En jouant de son violoncelle devant des immeubles effondrés de Beyrouth, Mahdi al-Sahili a tenté d’alerter l’opinion internationale sur le sort du Liban.
ÀHaret Hreik, dans la banlieue sud de Beyrouth, au Liban, les immeubles ouverts comme des plaies béantes laissent apparaître leurs entrailles de béton et de fer tordu. Il y a seulement quelques heures, une bombe a éventré une partie du quartier. Des étages entiers se sont écrasés les uns sur les autres. Les cages d’escaliers ne mènent plus nulle part. Ici, une façade tient encore, percée de pièces à ciel ouvert. Là, un appartement s’arrête net, suspendu au-dessus du vide, avec ce qu’il reste d’une chaise figée dans la poussière.

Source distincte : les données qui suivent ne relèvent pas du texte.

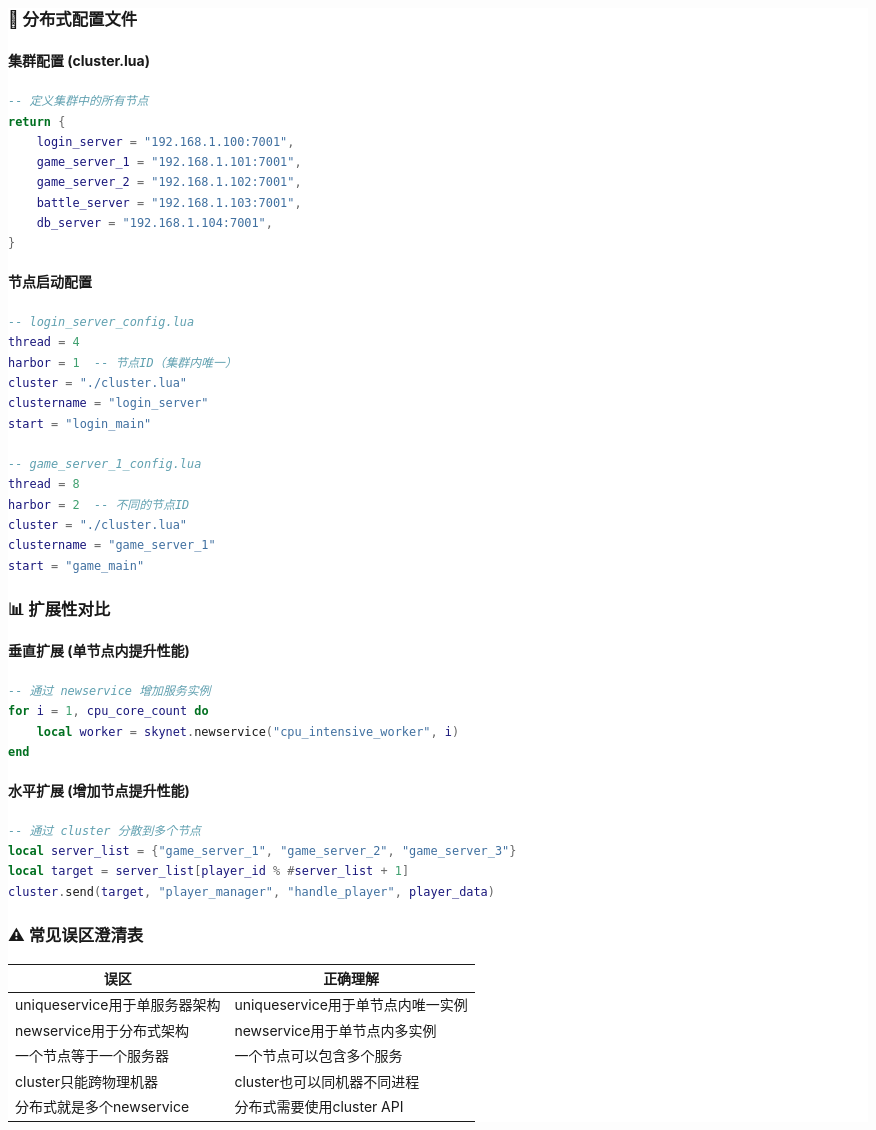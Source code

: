 ### 🔧 分布式配置文件

#### 集群配置 (cluster.lua)
```lua
-- 定义集群中的所有节点
return {
    login_server = "192.168.1.100:7001",
    game_server_1 = "192.168.1.101:7001", 
    game_server_2 = "192.168.1.102:7001",
    battle_server = "192.168.1.103:7001",
    db_server = "192.168.1.104:7001",
}
```

#### 节点启动配置
```lua
-- login_server_config.lua
thread = 4
harbor = 1  -- 节点ID（集群内唯一）
cluster = "./cluster.lua"
clustername = "login_server"
start = "login_main"

-- game_server_1_config.lua  
thread = 8
harbor = 2  -- 不同的节点ID
cluster = "./cluster.lua"
clustername = "game_server_1"
start = "game_main"
```

### 📊 扩展性对比

#### 垂直扩展 (单节点内提升性能)
```lua
-- 通过 newservice 增加服务实例
for i = 1, cpu_core_count do
    local worker = skynet.newservice("cpu_intensive_worker", i)
end
```

#### 水平扩展 (增加节点提升性能)
```lua
-- 通过 cluster 分散到多个节点
local server_list = {"game_server_1", "game_server_2", "game_server_3"}
local target = server_list[player_id % #server_list + 1]
cluster.send(target, "player_manager", "handle_player", player_data)
```

### ⚠️ 常见误区澄清表

| 误区 | 正确理解 |
|------|----------|
| uniqueservice用于单服务器架构 | uniqueservice用于单节点内唯一实例 |
| newservice用于分布式架构 | newservice用于单节点内多实例 |
| 一个节点等于一个服务器 | 一个节点可以包含多个服务 |
| cluster只能跨物理机器 | cluster也可以同机器不同进程 |
| 分布式就是多个newservice | 分布式需要使用cluster API |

Au milieu des ruines encore fumantes, des notes de musique s’élèvent. L’archet entame une mélodie de Dvořák, bientôt rejointe par les lignes plus sombres de Khatchatourian. Assis sur un bloc de béton, Mahdi al-Sahili joue sans précipitation, le geste sûr, presque étranger à ce qui l’entoure. La musique s’installe, prend de l’ampleur, circule entre les murs éventrés et se glisse dans les interstices du béton brisé. Aux pieds du musicien, les gravats absorbent les vibrations, étouffent presque l’écho. Rien ne vient répondre à la musique sinon ce silence compact laissé par les bombardements israéliens. La mélodie n’adoucit pas. Elle expose la guerre qui déchire de nouveau le pays de Mahdi : « Face à la destruction, je n’ai trouvé qu’un moyen d’y répondre : jouer. Il fallait montrer au monde ce qui se passe ici. La musique peut porter ce message », explique-t-il. La scène est filmée. En quelques heures, la vidéo circule d’un écran à l’autre, largement relayée sur les réseaux sociaux.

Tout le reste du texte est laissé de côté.